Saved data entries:
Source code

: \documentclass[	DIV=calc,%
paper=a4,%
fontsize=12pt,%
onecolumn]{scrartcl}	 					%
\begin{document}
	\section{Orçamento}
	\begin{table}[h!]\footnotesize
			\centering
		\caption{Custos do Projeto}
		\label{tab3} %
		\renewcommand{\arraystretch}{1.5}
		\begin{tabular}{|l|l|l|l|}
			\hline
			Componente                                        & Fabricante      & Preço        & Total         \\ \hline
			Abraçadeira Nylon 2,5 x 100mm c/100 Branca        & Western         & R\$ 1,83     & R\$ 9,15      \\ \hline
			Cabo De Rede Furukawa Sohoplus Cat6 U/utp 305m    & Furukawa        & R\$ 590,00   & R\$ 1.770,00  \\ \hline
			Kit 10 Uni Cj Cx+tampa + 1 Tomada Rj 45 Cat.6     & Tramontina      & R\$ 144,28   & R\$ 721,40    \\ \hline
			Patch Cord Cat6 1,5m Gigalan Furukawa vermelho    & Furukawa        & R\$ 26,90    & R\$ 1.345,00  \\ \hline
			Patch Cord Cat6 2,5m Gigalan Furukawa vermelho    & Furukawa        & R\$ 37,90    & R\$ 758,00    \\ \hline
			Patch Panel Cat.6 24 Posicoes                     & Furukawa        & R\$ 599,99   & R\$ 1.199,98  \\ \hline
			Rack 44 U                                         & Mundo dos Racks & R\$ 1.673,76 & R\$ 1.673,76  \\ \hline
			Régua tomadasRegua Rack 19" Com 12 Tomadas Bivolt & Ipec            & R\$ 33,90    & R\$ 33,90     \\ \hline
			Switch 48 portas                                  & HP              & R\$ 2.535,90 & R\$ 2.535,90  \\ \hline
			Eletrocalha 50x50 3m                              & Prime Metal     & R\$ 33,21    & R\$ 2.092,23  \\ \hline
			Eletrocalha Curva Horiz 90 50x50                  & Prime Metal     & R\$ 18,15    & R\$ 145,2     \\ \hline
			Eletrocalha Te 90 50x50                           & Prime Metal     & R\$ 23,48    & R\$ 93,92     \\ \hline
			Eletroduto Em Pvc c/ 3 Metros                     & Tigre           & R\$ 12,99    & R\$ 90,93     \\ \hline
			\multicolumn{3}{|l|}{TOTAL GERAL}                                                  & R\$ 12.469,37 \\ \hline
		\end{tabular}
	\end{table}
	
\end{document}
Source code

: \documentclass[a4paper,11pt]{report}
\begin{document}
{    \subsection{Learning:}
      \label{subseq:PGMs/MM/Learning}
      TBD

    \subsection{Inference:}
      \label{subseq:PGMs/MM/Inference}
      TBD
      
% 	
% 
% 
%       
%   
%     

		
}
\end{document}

Action item: Keep only the lines from the line with "Régua tomadasRegua Rack" to the end of the records above, and repeat them exactly.

Worked solution:
			Régua tomadasRegua Rack 19" Com 12 Tomadas Bivolt & Ipec            & R\$ 33,90    & R\$ 33,90     \\ \hline
			Switch 48 portas                                  & HP              & R\$ 2.535,90 & R\$ 2.535,90  \\ \hline
			Eletrocalha 50x50 3m                              & Prime Metal     & R\$ 33,21    & R\$ 2.092,23  \\ \hline
			Eletrocalha Curva Horiz 90 50x50                  & Prime Metal     & R\$ 18,15    & R\$ 145,2     \\ \hline
			Eletrocalha Te 90 50x50                           & Prime Metal     & R\$ 23,48    & R\$ 93,92     \\ \hline
			Eletroduto Em Pvc c/ 3 Metros                     & Tigre           & R\$ 12,99    & R\$ 90,93     \\ \hline
			\multicolumn{3}{|l|}{TOTAL GERAL}                                                  & R\$ 12.469,37 \\ \hline
		\end{tabular}
	\end{table}
	
\end{document}
Source code

: \documentclass[a4paper,11pt]{report}
\begin{document}
{    \subsection{Learning:}
      \label{subseq:PGMs/MM/Learning}
      TBD

    \subsection{Inference:}
      \label{subseq:PGMs/MM/Inference}
      TBD
      
% 	
% 
% 
%       
%   
%     

		
}
\end{document}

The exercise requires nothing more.